Mr. Smith, however, after studying the matter and weighing all the data, thinks that none of the original tablets we are considering can have been written less than fifteen hundred years before Christ. Most of them, indeed, especially the legends of Izdubar and the account of the creation, he believes should be dated back as far as 2,000, or even 2,200, years before Christ.

How many Voltairean sneers, and how many crude utterances of crude criticism by the so-called “advanced thinkers” in Germany and elsewhere, against Moses and his narrative, are deprived of all their force, and have been made utterly ridiculous and nonsensical, by the discovery of this ancient and indisputable corroborative testimony! Verily, the men of Ninive have risen up in judgment against them, and have condemned them.

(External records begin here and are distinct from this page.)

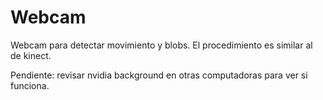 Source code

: # Webcam

Webcam para detectar movimiento y blobs. El procedimiento es similar al de kinect.

Pendiente: revisar nvidia background en otras computadoras para ver si funciona.  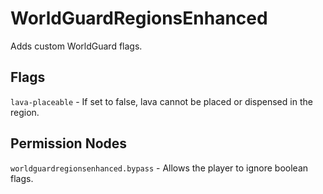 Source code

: # WorldGuardRegionsEnhanced

Adds custom WorldGuard flags.

## Flags
`lava-placeable` - If set to false, lava cannot be placed or dispensed in the region.

## Permission Nodes
`worldguardregionsenhanced.bypass` - Allows the player to ignore boolean flags.
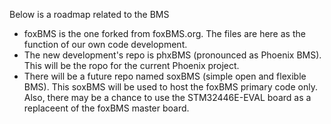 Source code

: Below is a roadmap related to the BMS

  * foxBMS is the one forked from foxBMS.org. The files are here as the function of our own code development. 
  * The new development's repo is phxBMS (pronounced as Phoenix BMS). This will be the ropo for the current Phoenix project.
  * There will be a future repo named soxBMS (simple open and flexible BMS). 
  This soxBMS will be used to host the foxBMS primary code only. 
  Also, there may be a chance to use the STM32446E-EVAL board as a replaceent of the foxBMS master board.
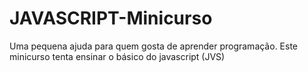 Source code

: # JAVASCRIPT-Minicurso
Uma pequena ajuda para quem gosta de aprender programação. Este minicurso tenta ensinar o básico do javascript (JVS)
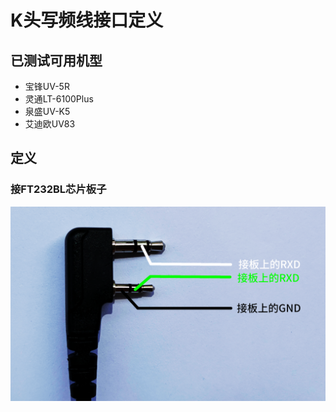 # K头写频线接口定义

## 已测试可用机型

- 宝锋UV-5R
- 灵通LT-6100Plus
- 泉盛UV-K5
- 艾迪欧UV83

## 定义

### 接FT232BL芯片板子

![K头写频线接口定义](/images/dingyi.png)

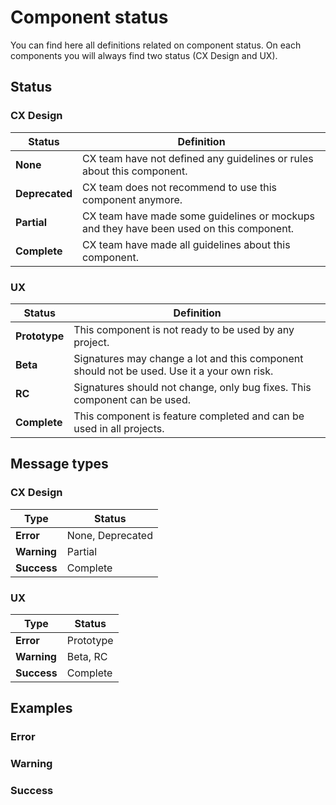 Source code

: # Component status

You can find here all definitions related on component status. On each components you will always find two status (CX Design and UX).

## Status

### CX Design

| Status            | Definition
| ----              | ----
| **None**          | CX team have not defined any guidelines or rules about this component.
| **Deprecated**    | CX team does not recommend to use this component anymore.
| **Partial**       | CX team have made some guidelines or mockups and they have been used on this component.
| **Complete**      | CX team have made all guidelines about this component.

### UX

| Status            | Definition
| ----              | ----
| **Prototype**     | This component is not ready to be used by any project.
| **Beta**          | Signatures may change a lot and this component should not be used. Use it a your own risk.
| **RC**            | Signatures should not change, only bug fixes. This component can be used.
| **Complete**      | This component is feature completed and can be used in all projects.

## Message types

### CX Design

| Type              | Status
| ----              | ----
| **Error**         | None, Deprecated
| **Warning**       | Partial
| **Success**       | Complete

### UX

| Type              | Status
| ----              | ----
| **Error**         | Prototype
| **Warning**       | Beta, RC
| **Success**       | Complete

## Examples

### Error

<component-status cx-design="none" ux="prototype"></component-status>

<component-status cx-design="deprecated" ux="rc"></component-status>

### Warning

<component-status cx-design="partial" ux="beta"></component-status>

<component-status cx-design="complete" ux="beta"></component-status>

### Success

<component-status cx-design="complete" ux="complete"></component-status>
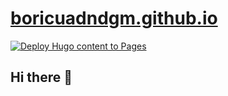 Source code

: # [boricuadndgm.github.io]

[![Deploy Hugo content to Pages](https://github.com/boricuadndgm/boricuadndgm/actions/workflows/hugo.yml/badge.svg)](https://github.com/boricuadndgm/boricuadndgm/actions/workflows/hugo.yml)

## Hi there 👋

<!--
**boricuadndgm/boricuadndgm** is a ✨ _special_ ✨ repository because its `README.md` (this file) appears on your GitHub profile.

Here are some ideas to get you started:

- 🔭 I’m currently working on ...
- 🌱 I’m currently learning ...
- 👯 I’m looking to collaborate on ...
- 🤔 I’m looking for help with ...
- 💬 Ask me about ...
- 📫 How to reach me: ...
- 😄 Pronouns: ...
- ⚡ Fun fact: ...
-->

[boricuadndgm.github.io]: https://boricuadndgm.github.io/boricuadndgm/
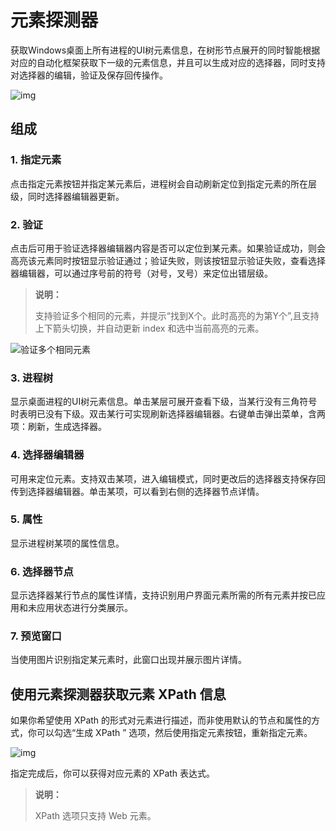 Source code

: # 元素探测器
获取Windows桌面上所有进程的UI树元素信息，在树形节点展开的同时智能根据对应的自动化框架获取下一级的元素信息，并且可以生成对应的选择器，同时支持对选择器的编辑，验证及保存回传操作。 

![img](https://docimages.blob.core.chinacloudapi.cn/images/Amanda/uidetector20201208.png)

## 组成
### 1. 指定元素
点击指定元素按钮并指定某元素后，进程树会自动刷新定位到指定元素的所在层级，同时选择器编辑器更新。
### 2. 验证
点击后可用于验证选择器编辑器内容是否可以定位到某元素。如果验证成功，则会高亮该元素同时按钮显示验证通过；验证失败，则该按钮显示验证失败，查看选择器编辑器，可以通过序号前的符号（对号，叉号）来定位出错层级。

>**说明：**
>
>支持验证多个相同的元素，并提示“找到X个。此时高亮的为第Y个”,且支持上下箭头切换，并自动更新 index 和选中当前高亮的元素。

![验证多个相同元素](https://docimages.blob.core.chinacloudapi.cn/images/Amanda/check20201208.png)

### 3. 进程树
显示桌面进程的UI树元素信息。单击某层可展开查看下级，当某行没有三角符号时表明已没有下级。双击某行可实现刷新选择器编辑器。右键单击弹出菜单，含两项：刷新，生成选择器。
### 4. 选择器编辑器
可用来定位元素。支持双击某项，进入编辑模式，同时更改后的选择器支持保存回传到选择器编辑器。单击某项，可以看到右侧的选择器节点详情。
### 5. 属性
显示进程树某项的属性信息。
### 6. 选择器节点
显示选择器某行节点的属性详情，支持识别用户界面元素所需的所有元素并按已应用和未应用状态进行分类展示。
### 7. 预览窗口
当使用图片识别指定某元素时，此窗口出现并展示图片详情。

## 使用元素探测器获取元素 XPath 信息
如果你希望使用 XPath 的形式对元素进行描述，而非使用默认的节点和属性的方式，你可以勾选“生成 XPath ” 选项，然后使用指定元素按钮，重新指定元素。

![img](https://docimages.blob.core.chinacloudapi.cn/images/Amanda/Tutorial/Selector/%E5%85%83%E7%B4%A0%E6%8E%A2%E6%B5%8B%E5%99%A8XPath.jpg)

指定完成后，你可以获得对应元素的 XPath 表达式。

>**说明：**
>
> XPath 选项只支持 Web 元素。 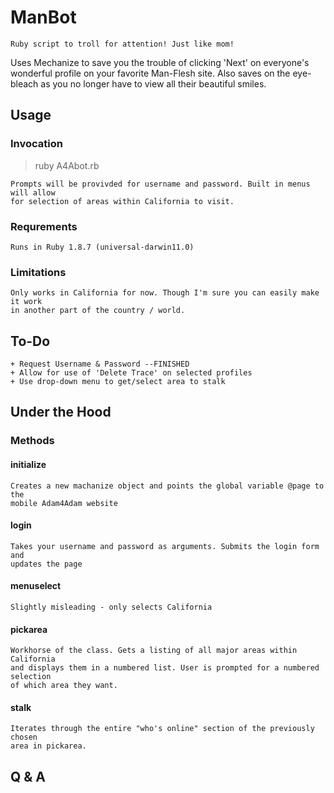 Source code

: ManBot
===========

    Ruby script to troll for attention! Just like mom!

Uses Mechanize to save you the trouble of clicking 'Next' on everyone's
wonderful profile on your favorite Man-Flesh site. Also saves on the eye-bleach
as you no longer have to view all their beautiful smiles.

Usage
-----------

### Invocation

> ruby A4Abot.rb

    Prompts will be provivded for username and password. Built in menus will allow
    for selection of areas within California to visit.

### Requrements
    Runs in Ruby 1.8.7 (universal-darwin11.0)

### Limitations
    Only works in California for now. Though I'm sure you can easily make it work
    in another part of the country / world.

To-Do
---------------

    + Request Username & Password --FINISHED
    + Allow for use of 'Delete Trace' on selected profiles
    + Use drop-down menu to get/select area to stalk

Under the Hood
-----------------

### Methods

#### initialize
    Creates a new machanize object and points the global variable @page to the
    mobile Adam4Adam website

#### login
    Takes your username and password as arguments. Submits the login form and
    updates the page

#### menuselect
    Slightly misleading - only selects California

#### pickarea
    Workhorse of the class. Gets a listing of all major areas within California
    and displays them in a numbered list. User is prompted for a numbered selection
    of which area they want.

#### stalk
    Iterates through the entire "who's online" section of the previously chosen
    area in pickarea.

Q & A
-----------

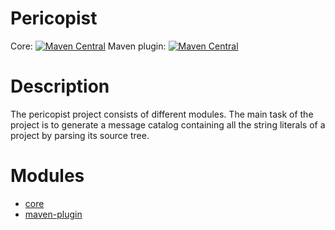 Pericopist
================

Core: [![Maven Central](https://maven-badges.herokuapp.com/maven-central/org.cubeengine/pericopist-core/badge.svg?style=flat)](https://maven-badges.herokuapp.com/maven-central/org.cubeengine/pericopist-core)
Maven plugin: [![Maven Central](https://maven-badges.herokuapp.com/maven-central/org.cubeengine.maven.plugins/pericopist-maven-plugin/badge.svg?style=flat)](https://maven-badges.herokuapp.com/maven-central/org.cubeengine.maven.plugins/pericopist-maven-plugin)

# Description

The pericopist project consists of different modules. The main task of the project is to generate a
message catalog containing all the string literals of a project by parsing its source tree.

# Modules

* [core](https://github.com/CubeEngine/Pericopist/blob/master/core/README.md)
* [maven-plugin](https://github.com/CubeEngine/Pericopist/blob/master/maven-plugin/README.md)
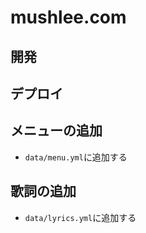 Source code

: mushlee.com
===========

開発
----

デプロイ
--------

メニューの追加
--------------

* `data/menu.yml`に追加する


歌詞の追加
----------

* `data/lyrics.yml`に追加する

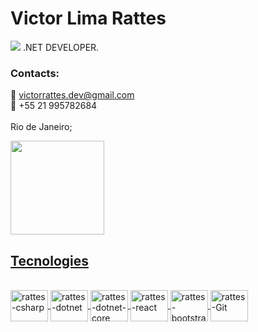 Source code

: # Victor Lima Rattes
[<img src="https://img.shields.io/badge/linkedin-%230077B5.svg?&style=for-the-badge&logo=linkedin&logoColor=white" />]((https://www.linkedin.com/in/victor-rattes/))
.NET DEVELOPER.<br>

### Contacts:<br>
  :email: victorrattes.dev@gmail.com <br>
  :iphone: +55 21 995782684 <br>
<br>
Rio de Janeiro;

<div>
  <a href="https://github.com/victorrattesdev">
  <img height="150em" src="https://github-readme-stats.vercel.app/api/top-langs/?username=victorrattesdev&layout=compact&langs_count=7&theme=dark"/>
</div>

## Tecnologies

<div style="display: inline_block"><br>
<img align="center" alt="rattes-csharp" height="50" width="60" src="https://cdn.jsdelivr.net/gh/devicons/devicon/icons/csharp/csharp-original.svg" />
<img align="center" alt="rattes-dotnet" height="50" width="60" src="https://cdn.jsdelivr.net/gh/devicons/devicon/icons/dot-net/dot-net-plain-wordmark.svg" />     
<img align="center" alt="rattes-dotnet-core" height="50" width="60" src="https://cdn.jsdelivr.net/gh/devicons/devicon/icons/dotnetcore/dotnetcore-original.svg" />
  <img align="center" alt="rattes-react" height="50" width="60" src="https://cdn.jsdelivr.net/gh/devicons/devicon/icons/react/react-original.svg" />
 <img align="center" alt="rattes-bootstrap" height="50" width="60" src= "https://cdn.jsdelivr.net/gh/devicons/devicon/icons/bootstrap/bootstrap-original.svg" />
 <img align="center" alt="rattes-Git" height="50" width="60" src= "https://cdn.jsdelivr.net/gh/devicons/devicon/icons/git/git-original.svg" />
</div>

<br>
<br>
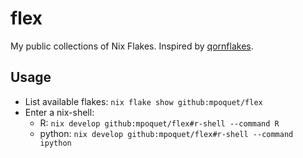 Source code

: flex
====

My public collections of Nix Flakes. Inspired by [qornflakes](https://github.com/GuilloteauQ/qornflakes).

Usage
-----

- List available flakes: `nix flake show github:mpoquet/flex`
- Enter a nix-shell:
  - R: `nix develop github:mpoquet/flex#r-shell --command R`
  - python: `nix develop github:mpoquet/flex#r-shell --command ipython`
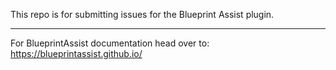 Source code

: This repo is for submitting issues for the Blueprint Assist plugin.

---

For BlueprintAssist documentation head over to: https://blueprintassist.github.io/
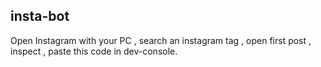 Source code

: ## insta-bot

Open Instagram with your PC , search an instagram tag , open first post , inspect , paste this code in dev-console.
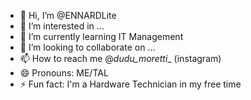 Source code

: - 👋 Hi, I’m @ENNARDLite
- 👀 I’m interested in ...
- 🌱 I’m currently learning IT Management
- 💞️ I’m looking to collaborate on ...
- 📫 How to reach me @_dudu_moretti__ (instagram)
- 😄 Pronouns: ME/TAL 
- ⚡ Fun fact: I'm a Hardware Technician in my free time

<!---
ENNARDLite/ENNARDLite is a ✨ special ✨ repository because its `README.md` (this file) appears on your GitHub profile.
You can click the Preview link to take a look at your changes.
--->
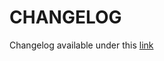 # **CHANGELOG**

Changelog available under this [link](https://energylogserver.com/portal-manage/#data/AOK_KnowledgeBase/list/Changelog) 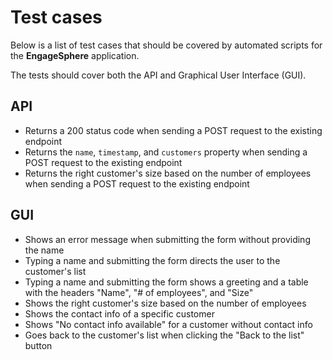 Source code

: # Test cases

Below is a list of test cases that should be covered by automated scripts for the **EngageSphere** application.

The tests should cover both the API and Graphical User Interface (GUI).

## API

- Returns a 200 status code when sending a POST request to the existing endpoint
- Returns the `name`, `timestamp`, and `customers` property when sending a POST request to the existing endpoint
- Returns the right customer's size based on the number of employees when sending a POST request to the existing endpoint

## GUI

- Shows an error message when submitting the form without providing the name
- Typing a name and submitting the form directs the user to the customer's list
- Typing a name and submitting the form shows a greeting and a table with the headers "Name", "# of employees", and "Size"
- Shows the right customer's size based on the number of employees
- Shows the contact info of a specific customer
- Shows "No contact info available" for a customer without contact info
- Goes back to the customer's list when clicking the "Back to the list" button
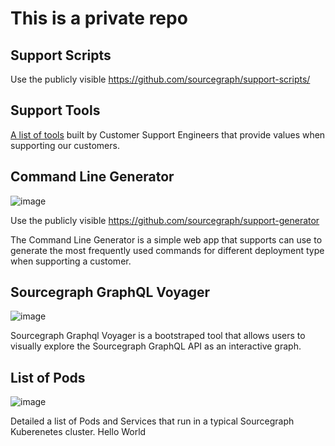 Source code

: # This is a private repo

## Support Scripts

Use the publicly visible https://github.com/sourcegraph/support-scripts/

## Support Tools

[A list of tools](https://sourcegraph.github.io/support-tools/) built by Customer Support Engineers that provide values when supporting our customers.

## Command Line Generator

![image](https://user-images.githubusercontent.com/68532117/133286989-016132c9-a594-4265-aaf1-9daea3afd430.png)

Use the publicly visible https://github.com/sourcegraph/support-generator

The Command Line Generator is a simple web app that supports can use to generate the most frequently used commands for different deployment type when supporting a customer.

## Sourcegraph GraphQL Voyager

![image](https://user-images.githubusercontent.com/68532117/125098197-ad72f400-e08b-11eb-9ee8-43b31ae773fe.png)

Sourcegraph Graphql Voyager is a bootstraped tool that allows users to visually explore the Sourcegraph GraphQL API as an interactive graph.

## List of Pods

![image](https://user-images.githubusercontent.com/68532117/125098473-e4e1a080-e08b-11eb-8248-c7e119bbb3cc.png)

Detailed a list of Pods and Services that run in a typical Sourcegraph Kuberenetes cluster.
Hello World
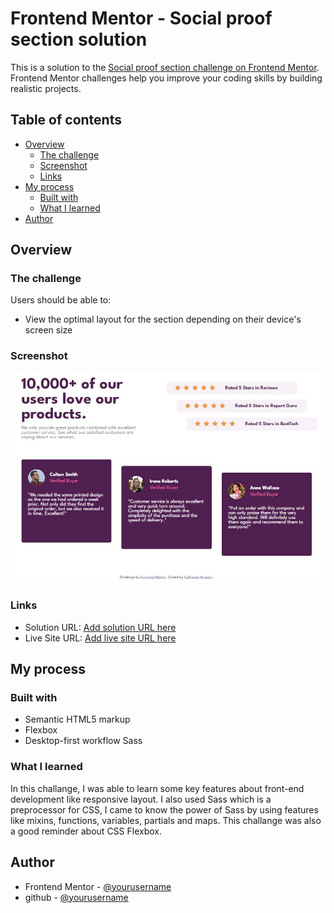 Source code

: # Frontend Mentor - Social proof section solution

This is a solution to the [Social proof section challenge on Frontend Mentor](https://www.frontendmentor.io/challenges/social-proof-section-6e0qTv_bA). Frontend Mentor challenges help you improve your coding skills by building realistic projects. 

## Table of contents

- [Overview](#overview)
  - [The challenge](#the-challenge)
  - [Screenshot](#screenshot)
  - [Links](#links)
- [My process](#my-process)
  - [Built with](#built-with)
  - [What I learned](#what-i-learned)
- [Author](#author)

## Overview

### The challenge

Users should be able to:

- View the optimal layout for the section depending on their device's screen size

### Screenshot

![](./images/screenshot.jpg)

### Links

- Solution URL: [Add solution URL here](https://your-solution-url.com)
- Live Site URL: [Add live site URL here](https://your-live-site-url.com)

## My process

### Built with

- Semantic HTML5 markup
- Flexbox
- Desktop-first workflow
  Sass

### What I learned

In this challange, I was able to learn some key features about front-end development like responsive layout. I also used Sass which is a preprocessor for CSS, I came to know the power of Sass by using features like mixins, functions, variables, partials and maps. This challange was also a good reminder about CSS Flexbox.

## Author

- Frontend Mentor - [@yourusername](https://www.frontendmentor.io/profile/yourusername)
- github - [@yourusername](https://www.twitter.com/yourusername)
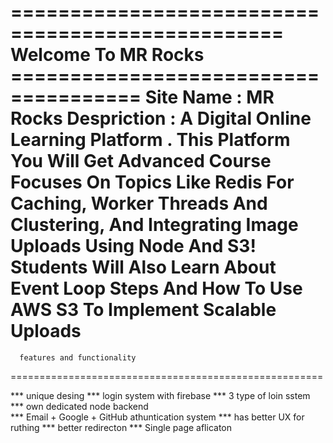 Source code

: =================================================  Welcome To MR Rocks =====================================
Site Name : MR Rocks
Despriction : A Digital Online Learning Platform . This Platform You Will Get Advanced Course Focuses On Topics Like Redis For Caching, Worker Threads And Clustering, And Integrating Image Uploads Using Node And S3! Students Will Also Learn About Event Loop Steps And How To Use AWS S3 To Implement Scalable Uploads
======================================================
      features and functionality
======================================================

*** unique desing 
*** login system with firebase 
*** 3 type of loin sstem 
*** own dedicated node backend  
*** Email + Google + GitHub athuntication system 
*** has better UX for ruthing 
*** better redirecton 
*** Single page aflicaton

It has been a standard line of argument with the apologists and defenders of Christianity, from the second century down, to prove the truth of our divine religion, and of the primitive facts recorded in Scripture, by the general and substantial agreement of all nations on those points. This agreement, it was evident, could only spring from the fact that originally such truths were known by men, and had been retained by them ever since in some form. Such truths are still to be found in the common principles of morality, in the agreement or similarity of national traditions; and philosophic research will show that they generally

constitute the central nuclei around which mythological fables subsequently gathered or grew up. Many modern writers have devoted themselves to this theme. One of the latest is the Abbé Gainet. In his very full and learned work, La Bible sans la Bible, he seems almost to exhaust the subject. Leaving aside, for argument’s sake, the testimony of the Bible itself, and loading his pages with quotations and testimonies, heathen, infidel, or Mahommedan, taken from every quarter, he strives to establish, by this independent and non-Biblical line of proof, the truth, one by one, of the chief Biblical statements. What a splendid chapter would he not have added to those in his work had these discoveries been made when he wrote! To appeal to men two thousand years or more before Christ—witnesses living in the very region of the earth where man was created, and which after the Deluge became, as it were, a second birthplace to him—to receive from such witnesses this clear, unimpeachable testimony as to the creation of man, the fall, the punishment, the Deluge, the Tower of Babel, and the confusion of tongues, would indeed supply him with another irrefragable argument in support of divine revelation, in addition to those he had already collected. With our limited space, however, we can only take a simpler view.

Compare those Chaldean legends, fragmentary as they are, often turgid and verbose, with their poetic forms and Oriental license, and with the variations which are sometimes exhibited in different versions of the same legend—compare them, we say, with the clear, straightforward, and almost tame narrative of Moses. Need one ask which is the

simple narrative of truth, and which seeks to wear the adornment of human fancy?

Other questions on this matter call for an answer: How came it that Moses, born in Egypt, and trained in all the knowledge of the Egyptians, should, when undertaking to write his history in the desert, so utterly cast off all the ideas of Egypt, and write a simple narrative in absolute contradiction to all the science of Egypt in his day? Above all, how comes it that the truth of his narrative should be so unexpectedly and so strongly supported three thousand years later by the resurrection of long-dormant testimony from a land he had never visited and a people with whom he never had any communication?

Obviously, Moses wrote, not as the Egyptians or any other men taught him, but as the God of all truth inspired him to write.